Das Haus Vis-à-Vis sieht am Montagnachmittag nicht gerade einladend aus. Die Böden und Fensterscheiben sind schmutzig, überall liegt etwas herum. „Da muss schnellstmöglich der Reinigungsdienst durch“, sagt Jana Schumann von der Gemeindeverwaltung, die zwischen den Jahren geschlossen war. Schumann ist erstaunt, dass von den 40 Leuten, die am Vormittag mit Kleinbussen nach Bobenheim-Roxheim gebracht werden sollten, nicht mal die Hälfte dort angekommen ist. Vermutlich, weil sie der Abholdienst nicht zur verabredeten Zeit angetroffen hat.

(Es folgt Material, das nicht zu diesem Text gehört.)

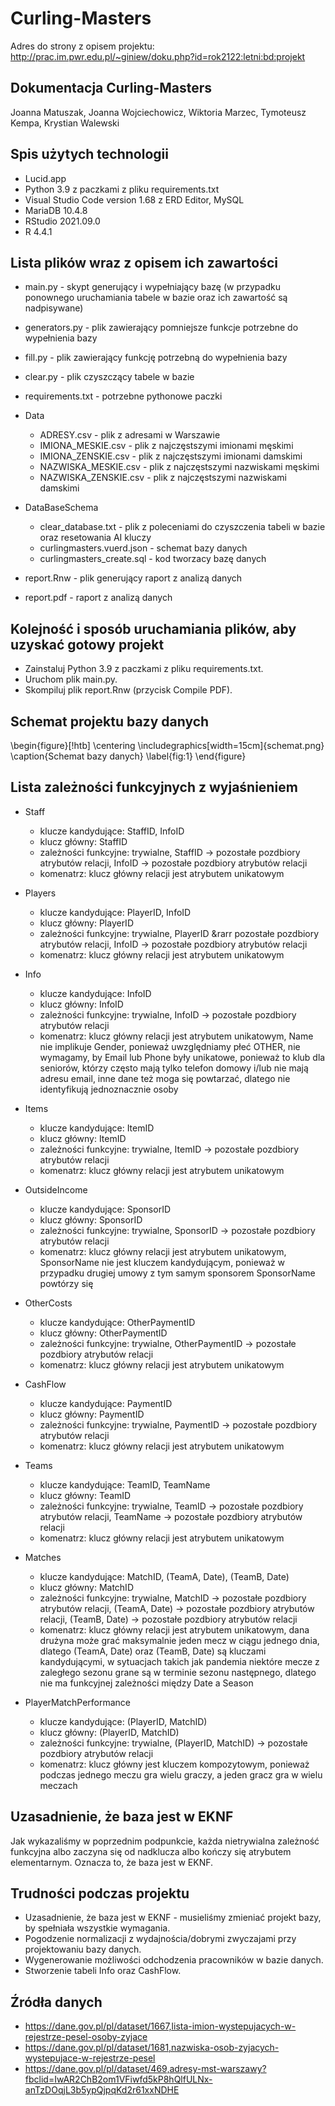 # Curling-Masters

Adres do strony z opisem projektu: http://prac.im.pwr.edu.pl/~giniew/doku.php?id=rok2122:letni:bd:projekt

## Dokumentacja Curling-Masters
Joanna Matuszak, Joanna Wojciechowicz, Wiktoria Marzec, Tymoteusz Kempa, Krystian Walewski

## Spis użytych technologii

- Lucid.app
- Python 3.9 z paczkami z pliku requirements.txt
- Visual Studio Code version 1.68 z ERD Editor, MySQL
- MariaDB 10.4.8
- RStudio 2021.09.0
- R 4.4.1

## Lista plików wraz z opisem ich zawartości

- main.py - skypt generujący i wypełniający bazę (w przypadku ponownego uruchamiania tabele w bazie oraz ich zawartość są nadpisywane)
- generators.py - plik zawierający pomniejsze funkcje potrzebne do wypełnienia bazy
- fill.py - plik zawierający funkcję potrzebną do wypełnienia bazy
- clear.py - plik czyszczący tabele w bazie
- requirements.txt - potrzebne pythonowe paczki
- Data
    - ADRESY.csv - plik z adresami w Warszawie
    - IMIONA_MESKIE.csv - plik z najczęstszymi imionami męskimi
    - IMIONA_ZENSKIE.csv - plik z najczęstszymi imionami damskimi
    - NAZWISKA_MESKIE.csv - plik z najczęstszymi nazwiskami męskimi
    - NAZWISKA_ZENSKIE.csv - plik z najczęstszymi nazwiskami damskimi
- DataBaseSchema

    - clear_database.txt - plik z poleceniami do czyszczenia tabeli w bazie oraz resetowania AI kluczy
    - curlingmasters.vuerd.json - schemat bazy danych
    - curlingmasters_create.sql - kod tworzacy bazę danych
- report.Rnw - plik generujący raport z analizą danych
- report.pdf - raport z analizą danych

## Kolejność i sposób uruchamiania plików, aby uzyskać gotowy projekt

- Zainstaluj Python 3.9 z paczkami z pliku requirements.txt.
- Uruchom plik main.py.
- Skompiluj plik report.Rnw (przycisk Compile PDF).

## Schemat projektu bazy danych

\begin{figure}[!htb]
\centering
\includegraphics[width=15cm]{schemat.png}
\caption{Schemat bazy danych}
\label{fig:1}
\end{figure}

## Lista zależności funkcyjnych z wyjaśnieniem

- Staff
    - klucze kandydujące: StaffID, InfoID
    - klucz główny: StaffID
    - zależności funkcyjne: trywialne, StaffID &rarr; pozostałe pozdbiory atrybutów relacji, InfoID &rarr; pozostałe pozdbiory atrybutów relacji
    - komenatrz: klucz główny relacji jest atrybutem unikatowym

    
- Players
    - klucze kandydujące: PlayerID, InfoID
    - klucz główny: PlayerID
    - zależności funkcyjne: trywialne, PlayerID &rarr pozostałe pozdbiory atrybutów relacji, InfoID &rarr; pozostałe pozdbiory atrybutów relacji
    - komenatrz: klucz główny relacji jest atrybutem unikatowym

    
- Info
    - klucze kandydujące: InfoID
    - klucz główny: InfoID
    - zależności funkcyjne: trywialne, InfoID &rarr; pozostałe pozdbiory atrybutów relacji
    - komenatrz: klucz główny relacji jest atrybutem unikatowym, Name nie implikuje Gender, ponieważ uwzględniamy płeć OTHER, nie wymagamy, by Email lub Phone były unikatowe, ponieważ to klub dla seniorów, którzy często mają tylko telefon domowy i/lub nie mają adresu email, inne dane też moga się powtarzać, dlatego nie identyfikują jednoznacznie osoby
    
- Items
    - klucze kandydujące: ItemID
    - klucz główny: ItemID
    - zależności funkcyjne: trywialne, ItemID &rarr; pozostałe pozdbiory atrybutów relacji
    - komenatrz: klucz główny relacji jest atrybutem unikatowym
    
- OutsideIncome
    - klucze kandydujące: SponsorID
    - klucz główny: SponsorID
    - zależności funkcyjne: trywialne, SponsorID &rarr; pozostałe pozdbiory atrybutów relacji
    - komenatrz: klucz główny relacji jest atrybutem unikatowym, SponsorName nie jest kluczem kandydującym, ponieważ w przypadku drugiej umowy z tym samym sponsorem SponsorName powtórzy się
    
- OtherCosts
    - klucze kandydujące: OtherPaymentID
    - klucz główny: OtherPaymentID
    - zależności funkcyjne: trywialne, OtherPaymentID &rarr; pozostałe pozdbiory atrybutów relacji
    - komenatrz: klucz główny relacji jest atrybutem unikatowym
    
- CashFlow
    - klucze kandydujące: PaymentID
    - klucz główny: PaymentID
    - zależności funkcyjne: trywialne, PaymentID &rarr; pozostałe pozdbiory atrybutów relacji
    - komenatrz: klucz główny relacji jest atrybutem unikatowym
    
- Teams
    - klucze kandydujące: TeamID, TeamName
    - klucz główny: TeamID
    - zależności funkcyjne: trywialne, TeamID &rarr; pozostałe pozdbiory atrybutów relacji, TeamName &rarr; pozostałe pozdbiory atrybutów relacji
    - komenatrz: klucz główny relacji jest atrybutem unikatowym
    
- Matches
    - klucze kandydujące: MatchID, (TeamA, Date), (TeamB, Date)
    - klucz główny: MatchID
    - zależności funkcyjne: trywialne, MatchID &rarr; pozostałe pozdbiory atrybutów relacji, (TeamA, Date) &rarr; pozostałe pozdbiory atrybutów relacji, (TeamB, Date) &rarr; pozostałe pozdbiory atrybutów relacji
    - komenatrz: klucz główny relacji jest atrybutem unikatowym, dana drużyna może grać maksymalnie jeden mecz w ciągu jednego dnia, dlatego (TeamA, Date) oraz (TeamB, Date) są kluczami kandydującymi, w sytuacjach takich jak pandemia niektóre mecze z zaległego sezonu grane są w terminie sezonu następnego, dlatego nie ma funkcyjnej zależności między Date a Season
    
- PlayerMatchPerformance
    - klucze kandydujące: (PlayerID, MatchID)
    - klucz główny: (PlayerID, MatchID)
    - zależności funkcyjne: trywialne, (PlayerID, MatchID) &rarr; pozostałe pozdbiory atrybutów relacji
    - komenatrz: klucz główny jest kluczem kompozytowym, ponieważ podczas jednego meczu gra wielu graczy, a jeden gracz gra w wielu meczach
 

## Uzasadnienie, że baza jest w EKNF

Jak wykazaliśmy w poprzednim podpunkcie, każda nietrywialna zależność funkcyjna albo zaczyna się od nadklucza albo kończy się atrybutem elementarnym. Oznacza to, że baza jest w EKNF.


## Trudności podczas projektu

- Uzasadnienie, że baza jest w EKNF - musieliśmy zmieniać projekt bazy, by spełniała wszystkie wymagania.
- Pogodzenie normalizacji z wydajnościa/dobrymi zwyczajami przy projektowaniu bazy danych.
- Wygenerowanie możliwości odchodzenia pracowników w bazie danych.
- Stworzenie tabeli Info oraz CashFlow.

## Źródła danych

- https://dane.gov.pl/pl/dataset/1667,lista-imion-wystepujacych-w-rejestrze-pesel-osoby-zyjace 
- https://dane.gov.pl/pl/dataset/1681,nazwiska-osob-zyjacych-wystepujace-w-rejestrze-pesel
- https://dane.gov.pl/pl/dataset/469,adresy-mst-warszawy?fbclid=IwAR2ChB2om1VFiwfd5kP8hQlfULNx-anTzDOqjL3b5ypQjpqKd2r61xxNDHE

Dafür gebe es mehrere mögliche Erklärungen, sagt sie. „Auf jeden Fall war das wochenlang geplant und kommuniziert.“ Die nächsten Tage würden zeigen, wo diese Flüchtlinge stecken. Es sei aber klar, dass sie in der Speyerer Aufnahmeeinrichtung für Asylbegehrende (Afa) nicht bleiben dürften. Dem Vernehmen nach wurden die Zimmer der Betreffenden ohne Pardon ausgeräumt.

Sozialverein hat nach dem Brand geholfen

Andrea Hettmannsperger und Dorothee Schuster vom Sozialverein Kunterbunt erinnern sich gut an den Tag, als das Wohnheim im Pfalzring wegen eines Feuers im Keller evakuiert wurde und es hieß, niemand dürfe mehr in das Gebäude hinein. Die Bewohner waren zum Glück unverletzt, aber sie mussten in neue Unterkünfte gebracht werden.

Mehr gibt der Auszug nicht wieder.